--- About this exercise ---
Word for word, and with pictures excluded, copy out all the records that follow.

Saved data entries:
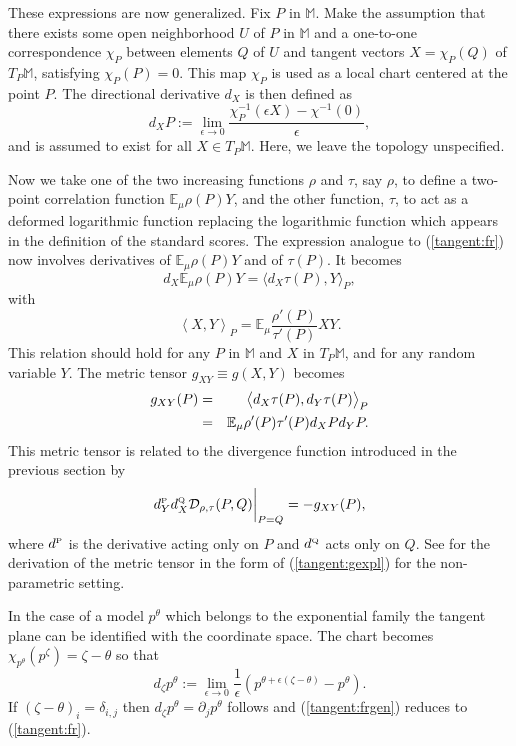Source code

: \documentclass[graybox]{svmult}
\newcommand{\be}{\begin{equation}}
\newcommand{\ee}{\end{equation}}
\newcommand{\beq}{\begin{eqnarray}}
\newcommand{\eeq}{\end{eqnarray}}
\newcommand{\Mo}{\mathbb M}
\newcommand{\Eo}{\mathbb E}
\newcommand{\Ddiv}{\mathcal{D}}
\newcommand{\Dfrechet}{d}
\begin{document}
These expressions are now generalized.
Fix $P$ in $\Mo$.
Make the assumption that there exists some open neighborhood $U$ of $P$ in $\Mo$
and a one-to-one correspondence $\chi_P$ between elements $Q$ of $U$ and tangent vectors $X=\chi_P(Q)$ of $T_P\Mo$,
satisfying $\chi_P(P)=0$.
This map $\chi_P$ is used as a local chart centered at the point $P$.
The directional derivative $\Dfrechet_X$ is then defined as
$$\Dfrechet_X  P := \lim_{\epsilon \rightarrow 0}  \frac{\chi_P^{-1}(\epsilon X)-\chi^{-1}(0)}{\epsilon},$$
and is assumed to exist for all $X\in T_P\Mo$. Here, we leave the topology unspecified.




Now we take one of the two increasing functions $\rho$ and $\tau$, say $\rho$, to define a two-point
correlation function $\Eo_\mu\rho(P)Y$, and the other function, $\tau$, 
to act as a deformed logarithmic function replacing
the logarithmic function which appears in the definition of the standard scores.
The expression analogue to (\ref{tangent:fr}) now
involves  derivatives of $\Eo_\mu\rho(P) Y$ and of $\tau(P)$. It becomes
\be
\Dfrechet_X\Eo_\mu\rho(P) Y=\big\langle \Dfrechet_X\tau(P),Y\big\rangle_P,
\label{tangent:frgen}
\ee
with
\be
\left\langle X,Y\right\rangle_P=\Eo_\mu\frac{\rho'(P)}{\tau'(P)}XY.
\nonumber
\ee
This relation should hold for any $P$ in $\Mo$ and $X$ in $T_P\Mo$, and for any random variable $Y$. 
The metric tensor $g_{XY} \equiv g(X,Y)$ becomes
\beq
g_{XY}(P)
&=&\big\langle \Dfrechet_X\tau(P),\Dfrechet_Y\tau(P)\big\rangle_P\cr
&=&\Eo_\mu\rho'(P)\tau'(P)\Dfrechet_X P\Dfrechet_Y P.
\label{tangent:gexpl}
\eeq
This metric tensor is related to the divergence function introduced in the previous
section by
\be
\Dfrechet^{\mbox{\tiny P}}_Y\Dfrechet^{\mbox{\tiny Q}}_X \Ddiv _{\rho,\tau}(P,Q)
\bigg|_{P=Q}
=-g_{XY}(P),
\nonumber
\ee
where $\Dfrechet^{\mbox{\tiny P}}$ is the derivative acting only on $P$ and 
$\Dfrechet^{\mbox{\tiny Q}}$ acts only on $Q$. 
See \cite{zhang13} for the derivation of the metric tensor in the form of
(\ref{tangent:gexpl})
for the non-parametric setting. 


In the case of a model $p^\theta$
which belongs to the exponential family the tangent plane can be identified with
the coordinate space. The chart becomes $\chi_{p^\theta}(p^\zeta)=\zeta-\theta$ 
so that
$$d_\zeta p^\theta := \lim_{\epsilon \rightarrow 0}\frac 1\epsilon
\left(p^{\theta+\epsilon(\zeta-\theta)}-p^\theta\right).$$
If $(\zeta-\theta)_i=\delta_{i,j}$ then $d_\zeta p^\theta=\partial_jp^\theta$ follows and 
(\ref {tangent:frgen}) reduces to (\ref {tangent:fr}).
\end{document}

--- Response for this exercise ---
Source code

: \documentclass[graybox]{svmult}
\newcommand{\be}{\begin{equation}}
\newcommand{\ee}{\end{equation}}
\newcommand{\beq}{\begin{eqnarray}}
\newcommand{\eeq}{\end{eqnarray}}
\newcommand{\Mo}{\mathbb M}
\newcommand{\Eo}{\mathbb E}
\newcommand{\Ddiv}{\mathcal{D}}
\newcommand{\Dfrechet}{d}
\begin{document}
These expressions are now generalized.
Fix $P$ in $\Mo$.
Make the assumption that there exists some open neighborhood $U$ of $P$ in $\Mo$
and a one-to-one correspondence $\chi_P$ between elements $Q$ of $U$ and tangent vectors $X=\chi_P(Q)$ of $T_P\Mo$,
satisfying $\chi_P(P)=0$.
This map $\chi_P$ is used as a local chart centered at the point $P$.
The directional derivative $\Dfrechet_X$ is then defined as
$$\Dfrechet_X  P := \lim_{\epsilon \rightarrow 0}  \frac{\chi_P^{-1}(\epsilon X)-\chi^{-1}(0)}{\epsilon},$$
and is assumed to exist for all $X\in T_P\Mo$. Here, we leave the topology unspecified.




Now we take one of the two increasing functions $\rho$ and $\tau$, say $\rho$, to define a two-point
correlation function $\Eo_\mu\rho(P)Y$, and the other function, $\tau$, 
to act as a deformed logarithmic function replacing
the logarithmic function which appears in the definition of the standard scores.
The expression analogue to (\ref{tangent:fr}) now
involves  derivatives of $\Eo_\mu\rho(P) Y$ and of $\tau(P)$. It becomes
\be
\Dfrechet_X\Eo_\mu\rho(P) Y=\big\langle \Dfrechet_X\tau(P),Y\big\rangle_P,
\label{tangent:frgen}
\ee
with
\be
\left\langle X,Y\right\rangle_P=\Eo_\mu\frac{\rho'(P)}{\tau'(P)}XY.
\nonumber
\ee
This relation should hold for any $P$ in $\Mo$ and $X$ in $T_P\Mo$, and for any random variable $Y$. 
The metric tensor $g_{XY} \equiv g(X,Y)$ becomes
\beq
g_{XY}(P)
&=&\big\langle \Dfrechet_X\tau(P),\Dfrechet_Y\tau(P)\big\rangle_P\cr
&=&\Eo_\mu\rho'(P)\tau'(P)\Dfrechet_X P\Dfrechet_Y P.
\label{tangent:gexpl}
\eeq
This metric tensor is related to the divergence function introduced in the previous
section by
\be
\Dfrechet^{\mbox{\tiny P}}_Y\Dfrechet^{\mbox{\tiny Q}}_X \Ddiv _{\rho,\tau}(P,Q)
\bigg|_{P=Q}
=-g_{XY}(P),
\nonumber
\ee
where $\Dfrechet^{\mbox{\tiny P}}$ is the derivative acting only on $P$ and 
$\Dfrechet^{\mbox{\tiny Q}}$ acts only on $Q$. 
See \cite{zhang13} for the derivation of the metric tensor in the form of
(\ref{tangent:gexpl})
for the non-parametric setting. 


In the case of a model $p^\theta$
which belongs to the exponential family the tangent plane can be identified with
the coordinate space. The chart becomes $\chi_{p^\theta}(p^\zeta)=\zeta-\theta$ 
so that
$$d_\zeta p^\theta := \lim_{\epsilon \rightarrow 0}\frac 1\epsilon
\left(p^{\theta+\epsilon(\zeta-\theta)}-p^\theta\right).$$
If $(\zeta-\theta)_i=\delta_{i,j}$ then $d_\zeta p^\theta=\partial_jp^\theta$ follows and 
(\ref {tangent:frgen}) reduces to (\ref {tangent:fr}).
\end{document}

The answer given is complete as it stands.